[Records drawn from a dataset]
<<<<

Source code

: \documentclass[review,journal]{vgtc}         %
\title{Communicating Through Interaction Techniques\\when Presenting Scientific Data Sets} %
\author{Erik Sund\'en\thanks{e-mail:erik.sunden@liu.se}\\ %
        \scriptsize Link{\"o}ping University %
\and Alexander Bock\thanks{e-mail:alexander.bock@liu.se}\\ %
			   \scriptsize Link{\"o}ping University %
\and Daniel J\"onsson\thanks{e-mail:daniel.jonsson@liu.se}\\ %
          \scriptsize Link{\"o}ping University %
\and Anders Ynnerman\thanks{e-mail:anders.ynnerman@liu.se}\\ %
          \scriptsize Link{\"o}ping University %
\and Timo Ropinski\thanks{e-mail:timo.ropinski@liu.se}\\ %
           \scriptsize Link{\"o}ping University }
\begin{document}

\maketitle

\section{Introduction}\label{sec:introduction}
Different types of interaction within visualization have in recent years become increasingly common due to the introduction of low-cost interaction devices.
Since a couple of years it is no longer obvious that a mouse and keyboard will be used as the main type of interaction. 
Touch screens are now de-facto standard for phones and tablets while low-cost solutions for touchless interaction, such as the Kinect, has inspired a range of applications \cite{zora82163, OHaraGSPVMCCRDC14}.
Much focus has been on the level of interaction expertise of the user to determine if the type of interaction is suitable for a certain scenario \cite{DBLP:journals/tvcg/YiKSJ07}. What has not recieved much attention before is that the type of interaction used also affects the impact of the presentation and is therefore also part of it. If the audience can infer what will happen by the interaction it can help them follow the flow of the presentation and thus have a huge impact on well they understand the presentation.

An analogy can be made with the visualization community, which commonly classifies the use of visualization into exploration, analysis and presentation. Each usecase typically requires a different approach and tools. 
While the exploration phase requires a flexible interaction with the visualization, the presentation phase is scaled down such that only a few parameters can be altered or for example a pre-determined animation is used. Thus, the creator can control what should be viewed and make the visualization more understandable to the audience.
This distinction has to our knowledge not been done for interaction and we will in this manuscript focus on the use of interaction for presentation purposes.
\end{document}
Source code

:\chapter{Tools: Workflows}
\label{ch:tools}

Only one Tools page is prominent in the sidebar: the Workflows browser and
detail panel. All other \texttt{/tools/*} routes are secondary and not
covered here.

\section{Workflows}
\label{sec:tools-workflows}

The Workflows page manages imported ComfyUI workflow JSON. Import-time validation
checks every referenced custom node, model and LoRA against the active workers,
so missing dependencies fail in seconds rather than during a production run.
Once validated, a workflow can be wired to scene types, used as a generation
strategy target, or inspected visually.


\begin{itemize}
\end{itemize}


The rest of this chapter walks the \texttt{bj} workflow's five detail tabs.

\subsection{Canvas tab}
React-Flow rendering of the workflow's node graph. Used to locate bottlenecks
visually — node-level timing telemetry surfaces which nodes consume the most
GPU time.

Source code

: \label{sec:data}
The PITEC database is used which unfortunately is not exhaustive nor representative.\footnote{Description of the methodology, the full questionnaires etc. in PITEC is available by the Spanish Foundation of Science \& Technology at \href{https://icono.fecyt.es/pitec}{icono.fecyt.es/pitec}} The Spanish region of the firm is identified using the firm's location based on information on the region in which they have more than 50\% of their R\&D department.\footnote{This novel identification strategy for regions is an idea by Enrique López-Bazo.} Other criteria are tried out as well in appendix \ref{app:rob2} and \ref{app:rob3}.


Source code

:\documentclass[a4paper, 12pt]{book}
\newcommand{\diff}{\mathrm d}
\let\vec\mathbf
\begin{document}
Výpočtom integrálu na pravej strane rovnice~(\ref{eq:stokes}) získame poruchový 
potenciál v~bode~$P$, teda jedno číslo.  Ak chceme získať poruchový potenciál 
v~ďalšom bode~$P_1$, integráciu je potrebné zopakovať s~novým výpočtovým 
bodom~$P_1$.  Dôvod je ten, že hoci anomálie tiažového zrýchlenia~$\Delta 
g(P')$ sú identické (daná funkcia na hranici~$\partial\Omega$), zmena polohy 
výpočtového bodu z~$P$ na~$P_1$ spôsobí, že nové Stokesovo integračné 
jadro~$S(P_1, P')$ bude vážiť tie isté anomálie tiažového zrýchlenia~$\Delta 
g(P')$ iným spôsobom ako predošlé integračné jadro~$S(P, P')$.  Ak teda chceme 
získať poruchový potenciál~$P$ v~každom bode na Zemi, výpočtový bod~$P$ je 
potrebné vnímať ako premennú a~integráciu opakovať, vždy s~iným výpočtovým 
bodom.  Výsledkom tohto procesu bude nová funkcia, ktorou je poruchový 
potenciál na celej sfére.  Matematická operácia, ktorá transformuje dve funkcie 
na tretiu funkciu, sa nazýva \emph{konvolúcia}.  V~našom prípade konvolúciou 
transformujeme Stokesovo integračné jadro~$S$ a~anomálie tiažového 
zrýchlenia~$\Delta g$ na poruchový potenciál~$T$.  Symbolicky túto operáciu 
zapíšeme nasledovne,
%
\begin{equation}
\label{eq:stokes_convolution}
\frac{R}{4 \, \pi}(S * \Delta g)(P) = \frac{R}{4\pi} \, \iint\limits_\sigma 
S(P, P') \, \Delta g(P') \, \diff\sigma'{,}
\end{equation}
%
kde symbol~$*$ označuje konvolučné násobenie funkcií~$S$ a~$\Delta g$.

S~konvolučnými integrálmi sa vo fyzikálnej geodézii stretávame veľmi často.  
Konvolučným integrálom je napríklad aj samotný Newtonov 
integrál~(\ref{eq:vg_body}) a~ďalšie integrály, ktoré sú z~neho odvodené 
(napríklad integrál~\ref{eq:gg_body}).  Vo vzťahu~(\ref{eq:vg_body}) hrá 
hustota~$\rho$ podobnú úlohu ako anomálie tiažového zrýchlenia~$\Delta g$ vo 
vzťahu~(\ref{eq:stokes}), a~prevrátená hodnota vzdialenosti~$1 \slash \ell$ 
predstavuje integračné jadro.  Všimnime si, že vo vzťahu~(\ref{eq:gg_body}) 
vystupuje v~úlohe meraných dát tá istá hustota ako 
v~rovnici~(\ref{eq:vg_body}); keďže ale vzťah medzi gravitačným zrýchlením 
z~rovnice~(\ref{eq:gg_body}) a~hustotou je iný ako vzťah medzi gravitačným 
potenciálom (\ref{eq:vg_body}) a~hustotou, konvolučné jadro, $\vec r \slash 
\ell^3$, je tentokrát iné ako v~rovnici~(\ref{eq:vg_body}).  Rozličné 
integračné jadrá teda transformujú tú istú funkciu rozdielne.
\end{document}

>>>>

● THE TASK:
Keep to the lines above, from the first one through the line where "Touch screens are" appears, and copy them exactly.

● THE COMPLETED TASK:
Source code

: \documentclass[review,journal]{vgtc}         %
\title{Communicating Through Interaction Techniques\\when Presenting Scientific Data Sets} %
\author{Erik Sund\'en\thanks{e-mail:erik.sunden@liu.se}\\ %
        \scriptsize Link{\"o}ping University %
\and Alexander Bock\thanks{e-mail:alexander.bock@liu.se}\\ %
			   \scriptsize Link{\"o}ping University %
\and Daniel J\"onsson\thanks{e-mail:daniel.jonsson@liu.se}\\ %
          \scriptsize Link{\"o}ping University %
\and Anders Ynnerman\thanks{e-mail:anders.ynnerman@liu.se}\\ %
          \scriptsize Link{\"o}ping University %
\and Timo Ropinski\thanks{e-mail:timo.ropinski@liu.se}\\ %
           \scriptsize Link{\"o}ping University }
\begin{document}

\maketitle

\section{Introduction}\label{sec:introduction}
Different types of interaction within visualization have in recent years become increasingly common due to the introduction of low-cost interaction devices.
Since a couple of years it is no longer obvious that a mouse and keyboard will be used as the main type of interaction. 
Touch screens are now de-facto standard for phones and tablets while low-cost solutions for touchless interaction, such as the Kinect, has inspired a range of applications \cite{zora82163, OHaraGSPVMCCRDC14}.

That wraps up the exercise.